Edit: Whoops... Yep... I should have been using rotate...DOH! Unfortunately I still can't figure out how to go about making a lathed chair leg.

Help anyone?


----------



## Steve Maskery (5 Mar 2006)

John
Draw a half-profile of the leg, complete with centre line and base line, so that you have a surface which is half the section.
Draw a full circle at one end of the profile.
Use the Follow Me tool to sweep the surface around the circle.

HTH

Steve
PS I thought the vids were quite good. Main problem is that they were created with an older version, but the principles are all there. :?


----------



## Neomorph (6 Mar 2006)

Cheers for that... I've also found a Lathe plugin for SU which uses the Ruby API.

go to http://archsymb.com/ruby/ and look down the page for Lathe.rb

The vids would be better if they had added video controls. As it is if you miss what they say you have to restart from the beginning again which was driving me nuts when I was trying to follow them.

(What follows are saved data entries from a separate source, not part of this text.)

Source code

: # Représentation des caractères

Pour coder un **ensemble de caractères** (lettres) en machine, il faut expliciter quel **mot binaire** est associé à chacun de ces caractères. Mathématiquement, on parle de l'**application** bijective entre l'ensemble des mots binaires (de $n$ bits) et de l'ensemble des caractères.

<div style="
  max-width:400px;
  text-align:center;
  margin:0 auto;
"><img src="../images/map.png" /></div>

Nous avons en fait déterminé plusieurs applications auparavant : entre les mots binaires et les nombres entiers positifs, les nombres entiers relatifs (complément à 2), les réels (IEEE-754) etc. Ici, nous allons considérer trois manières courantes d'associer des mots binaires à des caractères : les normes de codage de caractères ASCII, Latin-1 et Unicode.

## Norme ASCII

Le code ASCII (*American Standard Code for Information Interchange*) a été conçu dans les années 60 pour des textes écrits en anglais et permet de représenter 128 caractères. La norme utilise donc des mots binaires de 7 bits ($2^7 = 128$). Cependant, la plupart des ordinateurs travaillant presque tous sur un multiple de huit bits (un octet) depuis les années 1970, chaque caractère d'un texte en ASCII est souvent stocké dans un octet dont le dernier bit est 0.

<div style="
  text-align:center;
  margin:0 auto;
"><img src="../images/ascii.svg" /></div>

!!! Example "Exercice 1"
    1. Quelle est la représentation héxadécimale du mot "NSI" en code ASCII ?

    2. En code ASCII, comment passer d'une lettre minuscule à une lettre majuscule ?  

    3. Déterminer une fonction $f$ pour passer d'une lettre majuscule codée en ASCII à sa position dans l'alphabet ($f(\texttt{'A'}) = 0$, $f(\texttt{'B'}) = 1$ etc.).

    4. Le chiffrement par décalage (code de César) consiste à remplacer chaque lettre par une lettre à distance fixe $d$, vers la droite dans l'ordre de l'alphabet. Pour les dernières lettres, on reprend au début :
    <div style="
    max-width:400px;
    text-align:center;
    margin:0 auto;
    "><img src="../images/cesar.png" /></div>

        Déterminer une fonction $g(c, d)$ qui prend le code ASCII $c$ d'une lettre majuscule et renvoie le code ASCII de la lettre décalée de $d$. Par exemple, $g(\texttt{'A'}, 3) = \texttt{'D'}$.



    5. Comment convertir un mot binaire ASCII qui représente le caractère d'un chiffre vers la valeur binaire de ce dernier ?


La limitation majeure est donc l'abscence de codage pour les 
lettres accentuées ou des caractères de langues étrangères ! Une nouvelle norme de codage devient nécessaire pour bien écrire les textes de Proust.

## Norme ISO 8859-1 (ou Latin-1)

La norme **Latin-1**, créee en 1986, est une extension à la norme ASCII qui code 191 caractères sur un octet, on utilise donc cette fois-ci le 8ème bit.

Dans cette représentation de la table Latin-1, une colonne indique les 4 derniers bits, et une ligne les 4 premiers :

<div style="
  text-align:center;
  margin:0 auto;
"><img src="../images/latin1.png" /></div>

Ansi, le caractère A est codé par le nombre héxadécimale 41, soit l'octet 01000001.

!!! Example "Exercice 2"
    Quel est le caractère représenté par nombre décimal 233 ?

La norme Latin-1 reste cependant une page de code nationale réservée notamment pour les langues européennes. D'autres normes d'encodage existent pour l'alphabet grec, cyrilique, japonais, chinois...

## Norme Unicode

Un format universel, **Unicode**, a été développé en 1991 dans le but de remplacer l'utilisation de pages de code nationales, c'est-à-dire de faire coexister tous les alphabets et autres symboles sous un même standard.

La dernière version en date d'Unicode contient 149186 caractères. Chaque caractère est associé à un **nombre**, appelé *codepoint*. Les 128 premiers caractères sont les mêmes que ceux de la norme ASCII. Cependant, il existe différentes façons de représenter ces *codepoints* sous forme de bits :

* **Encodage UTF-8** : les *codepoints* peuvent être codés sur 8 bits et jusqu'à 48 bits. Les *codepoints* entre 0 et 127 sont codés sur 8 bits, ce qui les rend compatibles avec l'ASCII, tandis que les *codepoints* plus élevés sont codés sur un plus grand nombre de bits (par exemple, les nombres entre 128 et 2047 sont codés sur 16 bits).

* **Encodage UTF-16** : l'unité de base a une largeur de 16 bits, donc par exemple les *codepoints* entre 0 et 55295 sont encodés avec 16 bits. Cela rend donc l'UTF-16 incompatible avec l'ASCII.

Add in the limit of 8 hours for the demo and it gets irritating fast.


----------



## SketchUp Guru (6 Mar 2006)

John, three things.

First, send me your e-mail address via a PM. I'll send you a tutorial showing how to draw a table leg.

Second, download the free SU viewer from the SU site. It will let you look at tutorials that others do without consuming precious minutes of your trial period.

Third, search the SU User Forum for posts by Jean LeMire. (There is a search function-click on Search right at the top of the message list.) Most of Jean's posts include tutorials on various subjects. They are very good and although they might not all apply directly to what you're drawing, the methods are useful to know.


----------